The first problem I face is finding the IP addresses of the nodes. PBS passes this information via the variable PBS_NODEFILE. However, in a multi-core and multi-processor systems the PBS_NODEFILE contains multiple entries of the same node depending on the numebr of processors we requested in each node. So I have to find the "SET" of IP addresses eliminating the duplicates. Then have to update the configuration files depending on this information. So I decided to use a Java program to do the job (with my shell script knowledge I could not find an easy way to do a "SET" operation)

Once I have this simple Java file to perform the steps 1 -4 the rest is straightforward. Here is my PBS script and I the link after the script will show you the simple Java program which update the configuration files.

----------------------------------------------------------
#!/bin/bash
#PBS -l nodes=5:ppn=8
#PBS -l walltime=01:00:00
#PBS -N hdhep
#PBS -q hod

java -cp ~/hadoop_root/bin HadoopConfig $PBS_NODEFILE ~/hadoop-0.17.0/conf

for line in `cat $PBS_NODEFILE`;do
echo $line
ssh $line rm -rf /tmp/hadoop*
done

var=`head -1 $PBS_NODEFILE`
echo $var

ssh -x $var ~/hadoop-0.17.0/bin/hadoop namenode -format
ssh -x $var ~/hadoop-0.17.0/bin/start-dfs.sh
sleep 60
ssh -x $var ~/hadoop-0.17.0/bin/start-mapred.sh
sleep 60
ssh -x $var ~/hadoop-0.17.0/bin/hadoop jar ~/hadoop-0.17.0/hep.jar hep ~/hadoop_root /N/dc/scratch/jaliya/alldata 40 2
ssh -x $var ~/hadoop-0.17.0/bin/stop-mapred.sh
ssh -x $var ~/hadoop-0.17.0/bin/stop-dfs.sh
-------------------------------------------------------------------
[HadoopConfig.java]

As you can see in the script, I use ssh to log into each node of the cluster and perform the cleaning up of the HDFS directories.
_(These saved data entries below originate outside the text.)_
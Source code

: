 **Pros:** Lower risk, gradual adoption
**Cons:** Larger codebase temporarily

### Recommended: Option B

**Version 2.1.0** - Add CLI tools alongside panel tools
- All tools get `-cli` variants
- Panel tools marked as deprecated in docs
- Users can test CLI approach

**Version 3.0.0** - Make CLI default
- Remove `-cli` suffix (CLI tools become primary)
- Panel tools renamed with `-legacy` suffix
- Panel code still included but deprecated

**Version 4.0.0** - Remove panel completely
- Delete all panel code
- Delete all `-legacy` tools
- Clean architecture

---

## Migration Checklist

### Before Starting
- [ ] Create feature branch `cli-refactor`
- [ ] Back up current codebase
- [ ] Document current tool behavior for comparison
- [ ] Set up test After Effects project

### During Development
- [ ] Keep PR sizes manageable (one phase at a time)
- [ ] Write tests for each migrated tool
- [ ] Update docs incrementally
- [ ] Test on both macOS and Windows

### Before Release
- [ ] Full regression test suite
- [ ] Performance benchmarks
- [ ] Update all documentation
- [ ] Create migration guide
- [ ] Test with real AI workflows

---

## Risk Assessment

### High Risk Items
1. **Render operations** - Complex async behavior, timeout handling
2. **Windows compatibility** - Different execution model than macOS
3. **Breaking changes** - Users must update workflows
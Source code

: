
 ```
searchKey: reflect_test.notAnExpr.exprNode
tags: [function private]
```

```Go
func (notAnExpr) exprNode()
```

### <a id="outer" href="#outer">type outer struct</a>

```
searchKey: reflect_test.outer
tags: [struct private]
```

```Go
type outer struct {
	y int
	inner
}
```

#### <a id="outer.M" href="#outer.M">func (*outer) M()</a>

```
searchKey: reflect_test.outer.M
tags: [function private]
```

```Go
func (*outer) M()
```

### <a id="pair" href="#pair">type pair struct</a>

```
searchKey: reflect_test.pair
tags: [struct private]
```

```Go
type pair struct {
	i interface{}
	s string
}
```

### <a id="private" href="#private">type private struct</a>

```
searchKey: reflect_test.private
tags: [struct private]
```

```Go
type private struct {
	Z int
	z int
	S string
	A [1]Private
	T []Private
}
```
Then I use SSH to login to the master node to start the Hadoop daemons.

Next comes the actual execution of the data analysis task, which I have coded in the hep.jar.
After the MapReduce computation is over the rest of the commands simply stop the daemons.

This is method has more flexibility to the user and requires no changes for the batch job scheduling system. It also serves as an easy option when the number of MapReduce computations are smaller than the other batch jobs.

However, if the cluster is dedicated to run MapReduce computations, then everybody starting and stopping a HDFS file system does not make sense. Ideally the Hadoop should be started by the adminitrators and then the users should be allowed to simply execute the MapReduce computations on it.

Your comments are welcome!

High Energy Physics Data Analysis Using Hadoop and CGL-MapReduce

After the previous set of tests wtih parallel Kmeans clusting using CGL-MapReduce, Hadoop and MPI I shift the direction of testing to another set of tests. This time, the test is to process large number (and volume of) High Energy Physics data files and produce a histogram of interesting events. The amount of data that needs to be processed is 1 terabyte.

Converting this data analysis into a MapReduce version is straigt forward. First the data is split into managable chunks and each map task process some of these chunks and produce histograms of interested events. Reduce tasks merge the resulting histograms producing more concentrated histograms. Finally a merge operation combine all the histograms produced by the reduce tasks.

I performed the above test by incresing the data size on a fixed set of computing nodes using both CGL-MapReduce and Hadoop. To see the scalability of the MapReduce approach and the scalability of the two MapReduce implementations, I performed another test by fixing the amount of data to 100GB and varying the number of compute nodes used. Figure 1 and Figure 2 shows my findings.
Figure 1. HEP data analysis, execution time vs. the volume of data (fixed compute resources)

Figure 2. Total time vs. the number of compute nodes (fixed data)

Hadoop and CGL-MapReduce both show similar performance. The amount of data accessed in each analysis is extremely large and hence the performance is limited by the I/O bandwidth of a given node rather than the total processor cores. The overhead induced by the MapReduce implementations has negligible effect on the overall computation.

The results in Figure 2 shows the scalability of the MapReduce technique and the two implementations. It also shows how the performance increase obtained by the parallelism diminshes after a certain number of computation node for this particular data set.